Created 03-23-2017 08:34 PM
We are getting read timeout on tez view.
This started only after enabling Kerberos on the cluster. Exact same setup on different cluster works.
1. All proxy settings are in place in core-site.xml.
2. We changed the timeouts:
views.ambari.request.read.timeout.millis=10000
to
views.ambari.request.read.timeout.millis=60000
3. The timeline server db is in MBs. Not so huge that there will be read timeout.
4. Configurations have view pointed to local cluster.
5. ATS version is 1.0. Although the other cluster also has same version and view loads perfectly fine there.

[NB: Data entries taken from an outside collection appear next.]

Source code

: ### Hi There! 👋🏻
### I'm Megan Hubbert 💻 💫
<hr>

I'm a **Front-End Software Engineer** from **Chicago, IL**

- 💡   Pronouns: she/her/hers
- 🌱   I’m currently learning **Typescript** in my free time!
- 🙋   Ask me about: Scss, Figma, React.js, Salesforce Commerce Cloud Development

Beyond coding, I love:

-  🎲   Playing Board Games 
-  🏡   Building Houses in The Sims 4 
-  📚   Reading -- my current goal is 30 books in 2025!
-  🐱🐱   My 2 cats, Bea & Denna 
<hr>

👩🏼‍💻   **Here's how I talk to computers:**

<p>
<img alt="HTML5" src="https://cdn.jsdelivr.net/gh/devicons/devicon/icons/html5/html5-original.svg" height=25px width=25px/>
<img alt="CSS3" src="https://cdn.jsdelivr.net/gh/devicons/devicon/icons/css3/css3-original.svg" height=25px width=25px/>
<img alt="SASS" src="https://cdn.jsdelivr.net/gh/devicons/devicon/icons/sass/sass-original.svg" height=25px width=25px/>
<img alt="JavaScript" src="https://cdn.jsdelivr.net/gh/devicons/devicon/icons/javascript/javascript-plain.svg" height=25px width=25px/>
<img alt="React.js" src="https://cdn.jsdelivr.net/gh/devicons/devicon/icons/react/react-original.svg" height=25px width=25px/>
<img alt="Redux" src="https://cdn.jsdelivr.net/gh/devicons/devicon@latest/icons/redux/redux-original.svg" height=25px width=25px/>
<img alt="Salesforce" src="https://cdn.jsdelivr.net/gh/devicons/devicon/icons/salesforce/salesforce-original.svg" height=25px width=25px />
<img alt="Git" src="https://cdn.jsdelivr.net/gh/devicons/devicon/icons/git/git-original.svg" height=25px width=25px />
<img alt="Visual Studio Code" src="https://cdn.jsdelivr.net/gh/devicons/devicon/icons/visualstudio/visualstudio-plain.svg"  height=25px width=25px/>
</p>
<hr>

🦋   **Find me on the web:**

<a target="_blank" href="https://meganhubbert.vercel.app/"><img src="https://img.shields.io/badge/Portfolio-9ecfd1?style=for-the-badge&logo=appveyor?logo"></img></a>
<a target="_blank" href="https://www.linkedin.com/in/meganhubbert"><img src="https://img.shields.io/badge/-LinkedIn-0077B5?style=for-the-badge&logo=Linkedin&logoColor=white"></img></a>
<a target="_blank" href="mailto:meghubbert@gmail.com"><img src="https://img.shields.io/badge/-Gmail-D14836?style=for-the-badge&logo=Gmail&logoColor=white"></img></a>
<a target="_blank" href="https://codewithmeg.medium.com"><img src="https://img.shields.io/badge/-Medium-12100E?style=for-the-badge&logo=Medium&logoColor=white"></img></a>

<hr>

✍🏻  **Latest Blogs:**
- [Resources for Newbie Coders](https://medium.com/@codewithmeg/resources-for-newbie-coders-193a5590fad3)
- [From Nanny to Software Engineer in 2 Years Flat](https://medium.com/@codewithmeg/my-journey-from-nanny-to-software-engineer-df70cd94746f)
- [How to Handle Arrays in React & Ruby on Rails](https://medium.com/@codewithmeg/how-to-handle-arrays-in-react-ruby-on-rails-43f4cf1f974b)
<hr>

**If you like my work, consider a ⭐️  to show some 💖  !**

6. Timeline server logs just show:
10:42:15,127 WARN server.AuthenticationFilter (AuthenticationFilter.java:doFilter(528)) - AuthenticationToken ignored: AuthenticationToken expired 10:42:15,130 WARN server.AuthenticationFilter (AuthenticationFilter.java:doFilter(528)) - AuthenticationToken ignored: AuthenticationToken expired 10:42:15,130 WARN server.AuthenticationFilter (AuthenticationFilter.java:doFilter(528)) - AuthenticationToken ignored: AuthenticationToken expired 10:42:15,131 WARN server.AuthenticationFilter (AuthenticationFilter.java:doFilter(528)) - AuthenticationToken ignored: AuthenticationToken expired 10:42:15,133 WARN server.AuthenticationFilter (AuthenticationFilter.java:doFilter(528)) - AuthenticationToken ignored: AuthenticationToken expired 10:42:15,133 WARN server.AuthenticationFilter (AuthenticationFilter.java:doFilter(528)) - AuthenticationToken ignored: AuthenticationToken expired 10:42:15,135 WARN server.AuthenticationFilter (AuthenticationFilter.java:doFilter(528)) - AuthenticationToken ignored: AuthenticationToken expired 10:42:15,136 WARN server.AuthenticationFilter (AuthenticationFilter.java:doFilter(528)) - AuthenticationToken ignored: AuthenticationToken expired 10:42:15,136 WARN server.AuthenticationFilter (AuthenticationFilter.java:doFilter(528)) - AuthenticationToken ignored: AuthenticationToken expired
7. Curl command authenticates, but no response from the ATS:
curl -i --negotiate -u : http://<TIMELINE-SERVER-HOST>:8188/ws/v1/timeline/TEZ_DAG_ID?limit=11&_=1489546472753&
ProxyHelper:71 - Cannot access the url: http://<TIMELINE-SERVER-HOST>:8188/ws/v1/timeline/TEZ_DAG_ID?limit=11&_=1489546472753& java.net.SocketTimeoutException: Read timed out at java.net.SocketInputStream.socketRead0(Native Method) at java.net.SocketInputStream.socketRead(SocketInputStream.java:116) at java.net.SocketInputStream.read(SocketInputStream.java:170) at java.net.SocketInputStream.read(SocketInputStream.java:141) at java.io.BufferedInputStream.fill(BufferedInputStream.java:246) at java.io.BufferedInputStream.read1(BufferedInputStream.java:286) at java.io.BufferedInputStream.read(BufferedInputStream.java:345) at sun.net.www.http.HttpClient.parseHTTPHeader(HttpClient.java:704) at sun.net.www.http.HttpClient.parseHTTP(HttpClient.java:647) at sun.net.www.protocol.http.HttpURLConnection.getInputStream0(HttpURLConnection.java:1535) at sun.net.www.protocol.http.HttpURLConnection.getInputStream(HttpURLConnection.java:1440) at java.net.HttpURLConnection.getResponseCode(HttpURLConnection.java:480) at org.apache.ambari.view.tez.utils.ProxyHelper.getResponse(ProxyHelper.java:57) at org.apache.ambari.view.tez.rest.BaseProxyResource.getData(BaseProxyResource.java:55) at sun.reflect.GeneratedMethodAccessor573.invoke(Unknown Source) at sun.reflect.DelegatingMethodAccessorImpl.invoke(DelegatingMethodAccessorImpl.java:43) at java.lang.reflect.Method.invoke(Method.java:497) at com.sun.jersey.spi.container.JavaMethodInvokerFactory$1.invoke(JavaMethodInvokerFactory.java:60)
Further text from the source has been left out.